I've finished reading Unscripted a couple weeks ago and one key mindset is that giving real value is more important than "doing what you love". There was one example in the book of a friend of MJ who owns a dog product company although he never owned a dog. He gives value by helping dog owners solving their problems e.g. he creates a product for a specific problem his target audience is facing.

In my case I currently sell two products which are bought by a few different audiences but my biggest customer base are people who own aquariums.
I love solving problems, improving solutions and selling but I have no relation with my target audience.
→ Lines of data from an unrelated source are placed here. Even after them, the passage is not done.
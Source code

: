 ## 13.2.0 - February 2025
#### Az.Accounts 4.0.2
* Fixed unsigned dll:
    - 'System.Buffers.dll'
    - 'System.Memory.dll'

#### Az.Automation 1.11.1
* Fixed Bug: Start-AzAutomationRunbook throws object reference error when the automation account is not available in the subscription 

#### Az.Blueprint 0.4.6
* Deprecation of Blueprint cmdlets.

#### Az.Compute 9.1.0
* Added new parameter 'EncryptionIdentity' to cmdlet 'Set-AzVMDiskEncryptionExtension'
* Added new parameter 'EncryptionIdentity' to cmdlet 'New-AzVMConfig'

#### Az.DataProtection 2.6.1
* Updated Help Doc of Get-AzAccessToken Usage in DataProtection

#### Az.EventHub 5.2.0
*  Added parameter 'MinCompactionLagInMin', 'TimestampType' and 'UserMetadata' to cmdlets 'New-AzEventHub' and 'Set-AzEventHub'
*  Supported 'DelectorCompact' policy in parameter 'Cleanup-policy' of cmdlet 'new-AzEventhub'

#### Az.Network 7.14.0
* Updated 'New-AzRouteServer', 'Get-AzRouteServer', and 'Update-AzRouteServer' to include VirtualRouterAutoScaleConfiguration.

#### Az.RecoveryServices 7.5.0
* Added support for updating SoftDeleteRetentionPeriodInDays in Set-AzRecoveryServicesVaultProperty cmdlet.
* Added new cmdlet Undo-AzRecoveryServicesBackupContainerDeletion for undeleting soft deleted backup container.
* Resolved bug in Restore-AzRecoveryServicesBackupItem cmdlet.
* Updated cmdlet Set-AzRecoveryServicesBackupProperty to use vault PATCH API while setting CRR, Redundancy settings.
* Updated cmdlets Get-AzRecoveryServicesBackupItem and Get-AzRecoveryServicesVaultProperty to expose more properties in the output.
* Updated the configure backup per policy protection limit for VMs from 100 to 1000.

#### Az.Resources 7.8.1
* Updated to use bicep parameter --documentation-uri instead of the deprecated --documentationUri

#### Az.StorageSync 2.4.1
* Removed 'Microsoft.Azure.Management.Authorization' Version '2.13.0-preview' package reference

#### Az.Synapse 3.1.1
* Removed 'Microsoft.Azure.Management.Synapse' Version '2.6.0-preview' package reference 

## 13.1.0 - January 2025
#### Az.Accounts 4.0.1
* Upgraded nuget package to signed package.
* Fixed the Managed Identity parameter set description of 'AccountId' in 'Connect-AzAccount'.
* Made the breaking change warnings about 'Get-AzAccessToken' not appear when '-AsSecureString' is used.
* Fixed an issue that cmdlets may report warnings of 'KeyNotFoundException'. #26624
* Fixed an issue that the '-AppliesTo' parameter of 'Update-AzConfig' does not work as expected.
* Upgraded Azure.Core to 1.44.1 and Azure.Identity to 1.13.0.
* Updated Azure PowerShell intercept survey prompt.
I somehow have a limiting belief (or whatever) that prevends me from helping this audience by creating products for their needs because I've never owned an Aquarium.
Of cause I could educate myself on the internet about this hobby or even buy a fish tank but I feel like a faker pretending I love this hobby when in realty I love being an entrepreneur, solving problems and finding needs to fill.

Did any of you face the same mental blocks that it isn't "right" to serve a scene that you are not part of?
How do you react to customers asking you how many dogs you own - if you are selling dog products - or just want to chat with you about their beloved passion?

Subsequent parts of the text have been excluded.